Wolf essentially discusses the various cultures and people that have inhabited central and southern Mexico and Guatemala, going back as far as they had archaeological record for in 1959 (when this was published), and moving forward from there.
It's broad strokes, and not so much interested in specific historical events as what where the important social units, who were the movers and shakers, over time. The era of hunters and seed-gathering nomadic groups, until the seed-gatherers begin to truly farm and settle in one place to do so (becoming what Wolf calls "seed-planters".) People staying in one place means the formation of villages. Some villages begin to cooperate, or else are consolidated beneath the control of one particular village. For a time, it's priests that control things across the different peoples, and later it's warriors. And then the Spanish show up.
Like I mentioned, the book was published over 60 years ago, so I don't know how accurate it remains, but there were several things I didn't know or hadn't really considered. Just how relatively short a time the Aztecs (or Mexica) were a big deal. For that matter, that there were other, I don't know if empires would be accurate, it almost feels more like city-states, in Mexico at the same time that were at least strong enough to resist conquest. We learn about Cortes getting help (a lot of help) from peoples who weren't big fans of the Aztecs, but I guess I assumed they were conquered peoples, rather than rivals.
Or that the Toltec may have been undone in a similar manner to the Romans, as they tried to incorporate some of the nomad hunter people as mercenaries, which gave those people access to better tools for war or hunting, which they could turn against the Toltecs once their government's hold weakened sufficiently (which would, in turn, weaken it further.)
Or that the version of Spanish culture established in Mexico was a selective one. Wolf states that of all the different types of plows used in Spain, only one was brought to Mexico. That's a little hard to believe, but I guess if you think of it from the shipping or supply side of things, it would be easier to keep things simple. And the people most in need of a plow, probably aren't toting enough influence to make someone ship a more rare type they want.
Wolf's also an expressive writer. Sometimes that's good, as he can
really bring alive the psychology behind keeping time, or how people
perceived their roles in the struggles of their gods or all creation.
Other times, it's feels verbose just to be verbose.
I think I would have gotten more from it, if I started with something with a more historical bent, rather than sociological. I didn't always feel I had a strong grasp on where these different cultures were in relation to each other in time or space. There were also some broad generalizations that I balked at. Especially in the last chapter, when Wolf goes on at length about all these things mestizos are like as a result of not being accepted into either Spanish culture or Indian community culture.

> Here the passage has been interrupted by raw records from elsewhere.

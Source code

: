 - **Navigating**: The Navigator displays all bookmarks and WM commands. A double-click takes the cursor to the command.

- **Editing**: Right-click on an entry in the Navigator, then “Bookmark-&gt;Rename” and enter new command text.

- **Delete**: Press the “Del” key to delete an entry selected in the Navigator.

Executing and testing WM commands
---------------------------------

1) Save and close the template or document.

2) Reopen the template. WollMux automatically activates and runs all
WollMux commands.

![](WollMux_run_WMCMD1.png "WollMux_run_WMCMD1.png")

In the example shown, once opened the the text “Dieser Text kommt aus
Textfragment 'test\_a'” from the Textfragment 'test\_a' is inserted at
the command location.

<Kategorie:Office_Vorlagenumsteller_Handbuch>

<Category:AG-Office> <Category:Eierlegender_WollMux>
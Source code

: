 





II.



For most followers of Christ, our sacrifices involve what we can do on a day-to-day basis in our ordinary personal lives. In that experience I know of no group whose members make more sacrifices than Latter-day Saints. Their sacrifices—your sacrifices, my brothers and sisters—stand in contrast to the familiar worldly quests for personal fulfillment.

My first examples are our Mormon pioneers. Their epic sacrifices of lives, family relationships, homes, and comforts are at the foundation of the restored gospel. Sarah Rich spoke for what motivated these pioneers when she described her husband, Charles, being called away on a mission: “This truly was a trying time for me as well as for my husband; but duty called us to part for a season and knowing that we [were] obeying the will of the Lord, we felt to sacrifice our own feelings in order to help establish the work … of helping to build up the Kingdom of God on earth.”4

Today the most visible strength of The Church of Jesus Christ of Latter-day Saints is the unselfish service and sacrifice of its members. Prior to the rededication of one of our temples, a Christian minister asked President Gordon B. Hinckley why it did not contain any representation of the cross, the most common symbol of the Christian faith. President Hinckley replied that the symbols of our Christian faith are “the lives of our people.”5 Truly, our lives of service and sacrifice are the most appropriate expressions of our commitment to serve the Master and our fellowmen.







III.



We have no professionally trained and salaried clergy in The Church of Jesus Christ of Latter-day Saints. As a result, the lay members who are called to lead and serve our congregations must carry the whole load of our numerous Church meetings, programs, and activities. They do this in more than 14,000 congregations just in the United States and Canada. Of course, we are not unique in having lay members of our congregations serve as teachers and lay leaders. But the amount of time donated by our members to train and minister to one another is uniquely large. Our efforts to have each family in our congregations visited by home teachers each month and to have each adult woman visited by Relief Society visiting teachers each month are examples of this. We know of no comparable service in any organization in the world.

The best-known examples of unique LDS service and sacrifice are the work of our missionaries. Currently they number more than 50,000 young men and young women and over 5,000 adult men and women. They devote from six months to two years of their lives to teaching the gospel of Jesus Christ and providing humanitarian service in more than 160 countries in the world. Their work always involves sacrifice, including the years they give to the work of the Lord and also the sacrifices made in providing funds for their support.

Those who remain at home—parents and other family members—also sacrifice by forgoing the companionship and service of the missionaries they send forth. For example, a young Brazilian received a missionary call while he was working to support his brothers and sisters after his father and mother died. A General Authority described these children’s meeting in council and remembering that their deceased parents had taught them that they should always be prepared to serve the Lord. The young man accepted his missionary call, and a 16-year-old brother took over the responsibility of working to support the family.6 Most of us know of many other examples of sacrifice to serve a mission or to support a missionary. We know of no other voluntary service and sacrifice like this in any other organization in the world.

Maybe Wolf's right about the drive for a power as an individual goal, or making the community serve the individual rather than vice versa, but that hardly seems like a character trait you could pin solely on a single group of people. I'm also not sure about his statement that racial prejudice didn't exist prior to Europeans enslaving Africans, because prior to that all prejudice was on social or religious grounds (social prejudice being what he argues is held against the mestizo.)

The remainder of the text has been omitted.